Task data

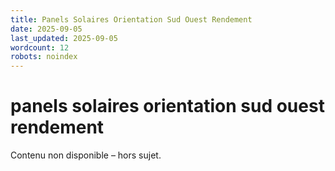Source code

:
```yaml
---
title: Panels Solaires Orientation Sud Ouest Rendement
date: 2025-09-05
last_updated: 2025-09-05
wordcount: 12
robots: noindex
---
```


# panels solaires orientation sud ouest rendement

Contenu non disponible – hors sujet.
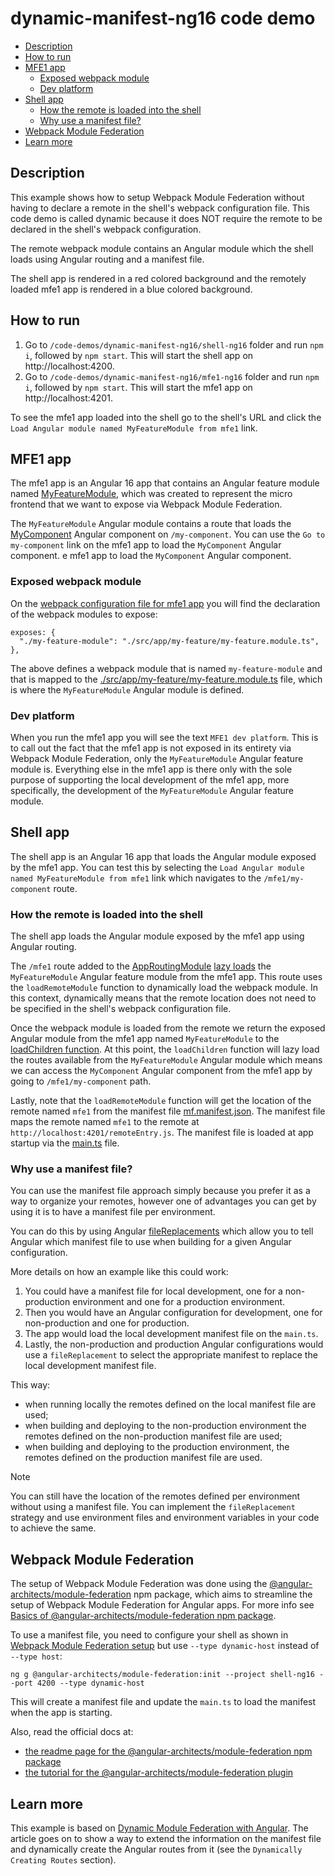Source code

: # dynamic-manifest-ng16 code demo

- [Description](#description)
- [How to run](#how-to-run)
- [MFE1 app](#mfe1-app)
  - [Exposed webpack module](#exposed-webpack-module)
  - [Dev platform](#dev-platform)
- [Shell app](#shell-app)
  - [How the remote is loaded into the shell](#how-the-remote-is-loaded-into-the-shell)
  - [Why use a manifest file?](#why-use-a-manifest-file)
- [Webpack Module Federation](#webpack-module-federation)
- [Learn more](#learn-more)

## Description

This example shows how to setup Webpack Module Federation without having to declare a remote in the shell's webpack configuration file. This code demo is called dynamic because it does NOT require the remote to be declared in the shell's webpack configuration.

The remote webpack module contains an Angular module which the shell loads using Angular routing and a manifest file.

The shell app is rendered in a red colored background and the remotely loaded mfe1 app is rendered in a blue colored background.

## How to run

1) Go to `/code-demos/dynamic-manifest-ng16/shell-ng16` folder and run `npm i`, followed by `npm start`. This will start the shell app on http://localhost:4200.
2) Go to `/code-demos/dynamic-manifest-ng16/mfe1-ng16` folder and run `npm i`, followed by `npm start`. This will start the mfe1 app on http://localhost:4201.

To see the mfe1 app loaded into the shell go to the shell's URL and click the `Load Angular module named MyFeatureModule from mfe1` link.

## MFE1 app

The mfe1 app is an Angular 16 app that contains an Angular feature module named [MyFeatureModule](/code-demos/dynamic-manifest-ng16/mfe1-ng16/src/app/my-feature/my-feature.module.ts), which was created to represent the micro frontend that we want to expose via Webpack Module Federation.

The `MyFeatureModule` Angular module contains a route that loads the [MyComponent](/code-demos/dynamic-manifest-ng16/mfe1-ng16/src/app/my-feature/my-component/my-component.component.ts) Angular component on `/my-component`. You can use the `Go to my-component` link on the mfe1 app to load the `MyComponent` Angular component.
e mfe1 app to load the `MyComponent` Angular component.

### Exposed webpack module

On the [webpack configuration file for mfe1 app](/code-demos/dynamic-manifest-ng16/mfe1-ng16/webpack.config.js) you will find the declaration of the webpack modules to expose:

```
exposes: {
  "./my-feature-module": "./src/app/my-feature/my-feature.module.ts",
},
```

The above defines a webpack module that is named `my-feature-module` and that is mapped to the [./src/app/my-feature/my-feature.module.ts](/code-demos/dynamic-manifest-ng16/mfe1-ng16/src/app/my-feature/my-feature.module.ts) file, which is where the `MyFeatureModule` Angular module is defined.

### Dev platform

When you run the mfe1 app you will see the text `MFE1 dev platform`. This is to call out the fact that the mfe1 app is not exposed in its entirety via Webpack Module Federation, only the `MyFeatureModule` Angular feature module is. Everything else in the mfe1 app is there only with the sole purpose of supporting the local development of the mfe1 app, more specifically, the development of the `MyFeatureModule` Angular feature module.

## Shell app

The shell app is an Angular 16 app that loads the Angular module exposed by the mfe1 app. You can test this by selecting the `Load Angular module named MyFeatureModule from mfe1` link which navigates to the `/mfe1/my-component` route.

### How the remote is loaded into the shell

The shell app loads the Angular module exposed by the mfe1 app using Angular routing.

The `/mfe1` route added to the [AppRoutingModule](/code-demos/dynamic-manifest-ng16/shell-ng16/src/app/app-routing.module.ts) [lazy loads](https://angular.io/guide/lazy-loading-ngmodules) the `MyFeatureModule` Angular feature module from the mfe1 app. This route uses the `loadRemoteModule` function to dynamically load the webpack module. In this context, dynamically means that the remote location does not need to be specified in the shell's webpack configuration file.

Once the webpack module is loaded from the remote we return the exposed Angular module from the mfe1 app named `MyFeatureModule` to the [loadChildren function](https://angular.io/api/router/LoadChildren). At this point, the `loadChildren` function will lazy load the routes available from the `MyFeatureModule` Angular module which means we can access the `MyComponent` Angular component from the mfe1 app by going to `/mfe1/my-component` path.

Lastly, note that the `loadRemoteModule` function will get the location of the remote named `mfe1` from the manifest file [mf.manifest.json](/code-demos/dynamic-manifest-ng16/shell-ng16/src/assets/mf.manifest.json). The manifest file maps the remote named `mfe1` to the remote at `http://localhost:4201/remoteEntry.js`. The manifest file is loaded at app startup via the [main.ts](/code-demos/dynamic-manifest-ng16/shell-ng16/src/main.ts) file.

### Why use a manifest file?

You can use the manifest file approach simply because you prefer it as a way to organize your remotes, however one of advantages you can get by using it is to have a manifest file per environment.

You can do this by using Angular [fileReplacements](https://angular.io/guide/build#configure-target-specific-file-replacements) which allow you to tell Angular which manifest file to use when building for a given Angular configuration.

More details on how an example like this could work:
1) You could have a manifest file for local development, one for a non-production environment and one for a production environment.
2) Then you would have an Angular configuration for development, one for non-production and one for production.
3) The app would load the local development manifest file on the `main.ts`.
4) Lastly, the non-production and production Angular configurations would use a `fileReplacement` to select the appropriate manifest to replace the local development manifest file.

This way:
- when running locally the remotes defined on the local manifest file are used;
- when building and deploying to the non-production environment the remotes defined on the non-production manifest file are used;
- when building and deploying to the production environment, the remotes defined on the production manifest file are used.

> [!NOTE]
>
> You can still have the location of the remotes defined per environment without using a manifest file. You can implement the `fileReplacement` strategy and use environment files and environment variables in your code to achieve the same.
>

## Webpack Module Federation

The setup of Webpack Module Federation was done using the [@angular-architects/module-federation](https://www.npmjs.com/package/@angular-architects/module-federation) npm package, which aims to streamline the setup of Webpack Module Federation for Angular apps. For more info see [Basics of @angular-architects/module-federation npm package](/docs/basics-angular-architects.md).

To use a manifest file, you need to configure your shell as shown in [Webpack Module Federation setup](/docs/basics-angular-architects.md#webpack-module-federation-setup) but use `--type dynamic-host` instead of `--type host`:

```
ng g @angular-architects/module-federation:init --project shell-ng16 --port 4200 --type dynamic-host
```

This will create a manifest file and update the `main.ts` to load the manifest when the app is starting.

Also, read the official docs at:
- [the readme page for the @angular-architects/module-federation npm package](https://www.npmjs.com/package/@angular-architects/module-federation?activeTab=readme)
- [the tutorial for the @angular-architects/module-federation plugin](https://github.com/angular-architects/module-federation-plugin/blob/main/libs/mf/tutorial/tutorial.md)

## Learn more

This example is based on [Dynamic Module Federation with Angular](https://www.angulararchitects.io/blog/dynamic-module-federation-with-angular/). The article goes on to show a way to extend the information on the manifest file and dynamically create the Angular routes from it (see the `Dynamically Creating Routes` section).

What to work on
Among the lines above, count those containing the word "your" and write only the number.

Expected answer
3